__RECORDED INFORMATION__:
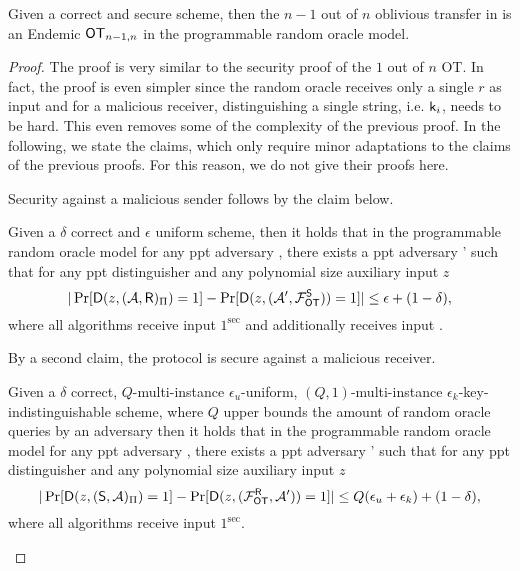 \begin{lemma}\label{lem:allbutone}
Given a correct and secure \UKA scheme, then the $n-1$ out of $n$ oblivious transfer in   is an Endemic $\mathsf{OT}_{n-1,n}$ in the programmable random oracle model. 
\end{lemma}

\begin{proof}
The proof is very similar to the security proof of the $1$ out of $n$ OT. In fact, the proof is even simpler since the random oracle receives only a single $r$ as input and for a malicious receiver, distinguishing a single string, i.e. $\mathsf{k}_{i}$, needs to be hard. This even removes some of the complexity of the previous proof. In the following, we state the claims, which only require minor adaptations to the claims of the previous proofs. For this reason, we do not give their proofs here. 

Security against a malicious sender follows by the claim below. 
\begin{claim}\label{claim:malsender}
Given a $\delta$ correct and $\epsilon$ uniform \UKA scheme, then it holds that in the programmable random oracle model for any ppt adversary \Adv, there exists a ppt adversary \Adv' such that for any ppt distinguisher \D and any polynomial size auxiliary input $z$
$$
|\Pr[\mathsf D(z,(\mathcal{A},\mathsf{R})_{\Pi})=1] -\Pr[\mathsf D(z, (\mathcal{A}', \mathcal{F}_{\mathsf{OT}}^\mathsf{S}))=1]|\leq \epsilon+(1-\delta),
$$
where all algorithms receive input $1^\sec$ and \rec additionally receives input \set.
\end{claim}


By a second claim, the protocol is secure against a malicious receiver.
\begin{claim}\label{claim:malreceiver}
Given a $\delta$ correct,  $Q$-multi-instance $\epsilon_u$-uniform,  $(Q,1)$-multi-instance $\epsilon_k$-key-indistinguishable  \UKA scheme, where $Q$ upper bounds the amount of random oracle queries by an adversary then it holds that in the programmable random oracle model for any ppt adversary \Adv, there exists a ppt adversary \Adv' such that for any ppt distinguisher \D and any polynomial size auxiliary input $z$
$$
|\Pr[\mathsf D(z,(\mathsf{S}, \mathcal{A})_{\Pi})=1] -\Pr[\mathsf D(z,(\mathcal{F}_{\mathsf{OT}}^\mathsf{R},\mathcal{A}'))=1]|\leq Q(\epsilon_{u}+\epsilon_{k})+(1-\delta),
$$
where all algorithms receive input $1^\sec$.
\end{claim}
\pe
\end{proof}

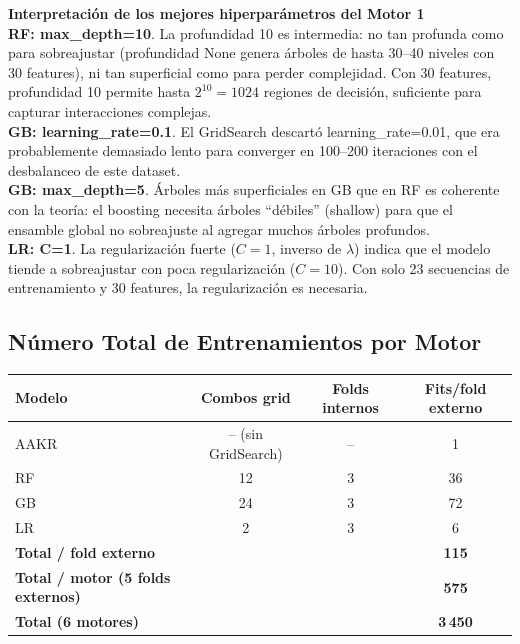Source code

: \documentclass[12pt,a4paper]{article}
\begin{document}
\begin{porquebox}
\textbf{Interpretaci\'{o}n de los mejores hiperpar\'{a}metros del Motor 1}\\[4pt]
\textbf{RF: max\_depth=10}. La profundidad 10 es intermedia: no tan profunda como para
sobreajustar (profundidad None genera \'{a}rboles de hasta 30--40 niveles con 30 features),
ni tan superficial como para perder complejidad. Con 30 features, profundidad 10
permite hasta $2^{10} = 1024$ regiones de decisi\'{o}n, suficiente para capturar
interacciones complejas.\\[4pt]
\textbf{GB: learning\_rate=0.1}. El GridSearch descart\'{o} learning\_rate=0.01, que era
probablemente demasiado lento para converger en 100--200 iteraciones con el desbalanceo
de este dataset.\\[4pt]
\textbf{GB: max\_depth=5}. \'{A}rboles m\'{a}s superficiales en GB que en RF es coherente
con la teor\'{i}a: el boosting necesita \'{a}rboles ``d\'{e}biles'' (shallow) para que el
ensamble global no sobreajuste al agregar muchos \'{a}rboles profundos.\\[4pt]
\textbf{LR: C=1}. La regularizaci\'{o}n fuerte ($C=1$, inverso de $\lambda$) indica que
el modelo tiende a sobreajustar con poca regularizaci\'{o}n ($C=10$). Con solo 23
secuencias de entrenamiento y 30 features, la regularizaci\'{o}n es necesaria.
\end{porquebox}

\subsection{N\'{u}mero Total de Entrenamientos por Motor}

\begin{center}
\begin{tabular}{lccc}
\toprule
\textbf{Modelo} & \textbf{Combos grid} & \textbf{Folds internos} & \textbf{Fits/fold externo} \\
\midrule
AAKR & -- (sin GridSearch) & -- & 1 \\
RF   & 12 & 3 & 36 \\
GB   & 24 & 3 & 72 \\
LR   & 2  & 3 & 6  \\
\midrule
\textbf{Total / fold externo} & & & \textbf{115} \\
\textbf{Total / motor (5 folds externos)} & & & \textbf{575} \\
\textbf{Total (6 motores)} & & & \textbf{3\,450} \\
\bottomrule
\end{tabular}
\end{center}
\end{document}
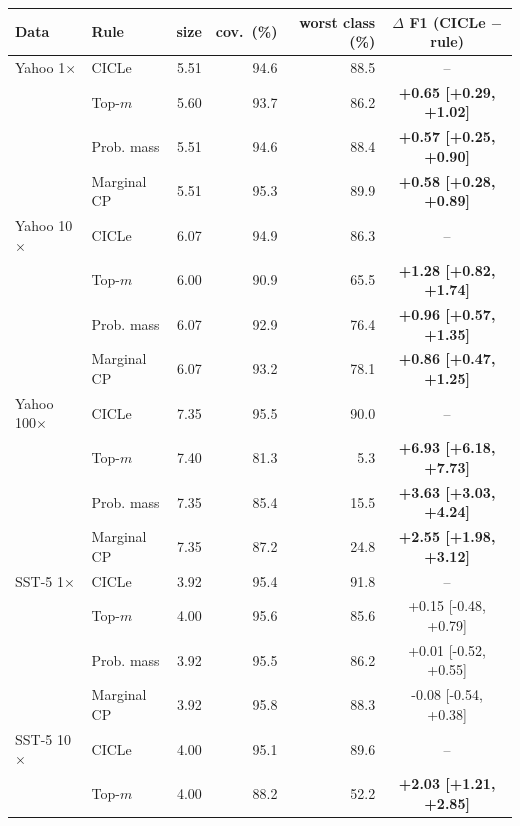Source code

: \begin{tabular}{llrrrc}
\toprule
Data & Rule & size & cov.\ (\%) & worst class (\%) & $\Delta$ F1 (CICLe $-$ rule) \\
\midrule
Yahoo 1$\times$ & CICLe & 5.51 & 94.6 & 88.5 & -- \\
 & Top-$m$ & 5.60 & 93.7 & 86.2 & \textbf{+0.65 [+0.29, +1.02]} \\
 & Prob. mass & 5.51 & 94.6 & 88.4 & \textbf{+0.57 [+0.25, +0.90]} \\
 & Marginal CP & 5.51 & 95.3 & 89.9 & \textbf{+0.58 [+0.28, +0.89]} \\
\addlinespace
Yahoo 10$\times$ & CICLe & 6.07 & 94.9 & 86.3 & -- \\
 & Top-$m$ & 6.00 & 90.9 & 65.5 & \textbf{+1.28 [+0.82, +1.74]} \\
 & Prob. mass & 6.07 & 92.9 & 76.4 & \textbf{+0.96 [+0.57, +1.35]} \\
 & Marginal CP & 6.07 & 93.2 & 78.1 & \textbf{+0.86 [+0.47, +1.25]} \\
\addlinespace
Yahoo 100$\times$ & CICLe & 7.35 & 95.5 & 90.0 & -- \\
 & Top-$m$ & 7.40 & 81.3 & 5.3 & \textbf{+6.93 [+6.18, +7.73]} \\
 & Prob. mass & 7.35 & 85.4 & 15.5 & \textbf{+3.63 [+3.03, +4.24]} \\
 & Marginal CP & 7.35 & 87.2 & 24.8 & \textbf{+2.55 [+1.98, +3.12]} \\
\addlinespace
SST-5 1$\times$ & CICLe & 3.92 & 95.4 & 91.8 & -- \\
 & Top-$m$ & 4.00 & 95.6 & 85.6 & +0.15 [-0.48, +0.79] \\
 & Prob. mass & 3.92 & 95.5 & 86.2 & +0.01 [-0.52, +0.55] \\
 & Marginal CP & 3.92 & 95.8 & 88.3 & -0.08 [-0.54, +0.38] \\
\addlinespace
SST-5 10$\times$ & CICLe & 4.00 & 95.1 & 89.6 & -- \\
 & Top-$m$ & 4.00 & 88.2 & 52.2 & \textbf{+2.03 [+1.21, +2.85]} \\

\end{tabular}
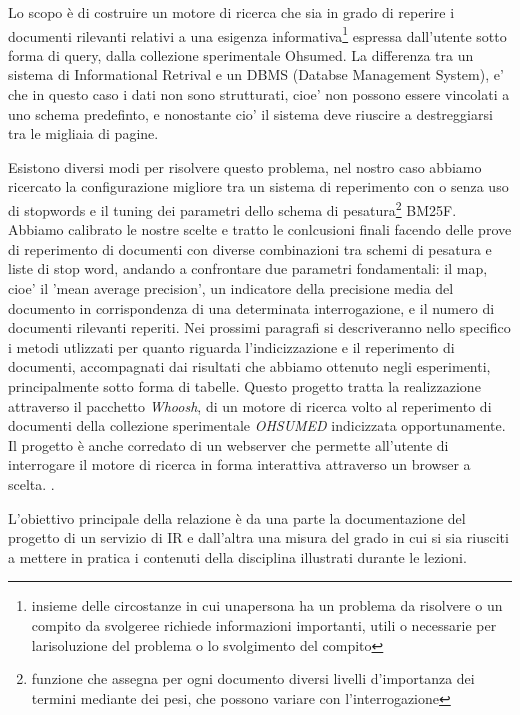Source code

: \documentclass[runningheads]{llncs}
\begin{document}
Lo scopo è di costruire un motore di ricerca che sia in grado di reperire i documenti rilevanti relativi a una esigenza informativa\footnote{insieme delle circostanze in cui unapersona ha un problema da risolvere o un compito da svolgeree richiede informazioni importanti, utili o necessarie per larisoluzione del problema o lo svolgimento del compito}
espressa dall'utente sotto forma di query, dalla collezione sperimentale Ohsumed.
La differenza tra un sistema di Informational Retrival e un DBMS (Databse Management System), e' che in questo caso i dati non sono strutturati, cioe' non possono essere vincolati a uno schema predefinto, e nonostante cio' il sistema deve riuscire a destreggiarsi tra le migliaia di pagine.


Esistono diversi modi per risolvere questo problema, nel nostro caso abbiamo ricercato la configurazione migliore tra un sistema di
reperimento con o senza uso di stopwords e il tuning dei parametri dello schema di pesatura\footnote{funzione che assegna per ogni documento diversi livelli d’importanza dei termini mediante dei pesi, che possono variare con l’interrogazione} BM25F.
Abbiamo calibrato le nostre scelte e tratto le conlcusioni finali facendo delle prove di reperimento di documenti con diverse combinazioni tra schemi di pesatura e liste di stop word, andando a confrontare due parametri fondamentali: il map, cioe' il 'mean average precision', un indicatore della precisione media del documento in corrispondenza di una determinata interrogazione, e il numero di documenti rilevanti reperiti.
Nei prossimi paragrafi si descriveranno nello specifico i metodi utlizzati per quanto riguarda l'indicizzazione e il reperimento di documenti, accompagnati dai risultati che abbiamo ottenuto negli esperimenti, principalmente sotto forma di tabelle.
Questo progetto tratta la realizzazione attraverso il pacchetto \emph{Whoosh}, di un motore di ricerca
volto al reperimento di documenti della collezione sperimentale \emph{OHSUMED} indicizzata opportunamente.
Il progetto è anche corredato di un webserver che permette all'utente di interrogare il motore di ricerca
in forma interattiva attraverso un browser a scelta.
\cite{WBC}.




L'obiettivo principale della relazione \`e da una parte la
documentazione del progetto di un servizio di {IR} e dall'altra una
misura del grado in cui si sia riusciti a mettere in pratica i
contenuti della disciplina illustrati durante le lezioni.
\end{document}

__WORK TO COMPLETE__:
Show every line of the records above that contains the word "polynomial".

__YOUR RESPONSE__:
Given a $\delta$ correct and $\epsilon$ uniform \UKA scheme, then it holds that in the programmable random oracle model for any ppt adversary \Adv, there exists a ppt adversary \Adv' such that for any ppt distinguisher \D and any polynomial size auxiliary input $z$
Given a $\delta$ correct,  $Q$-multi-instance $\epsilon_u$-uniform,  $(Q,1)$-multi-instance $\epsilon_k$-key-indistinguishable  \UKA scheme, where $Q$ upper bounds the amount of random oracle queries by an adversary then it holds that in the programmable random oracle model for any ppt adversary \Adv, there exists a ppt adversary \Adv' such that for any ppt distinguisher \D and any polynomial size auxiliary input $z$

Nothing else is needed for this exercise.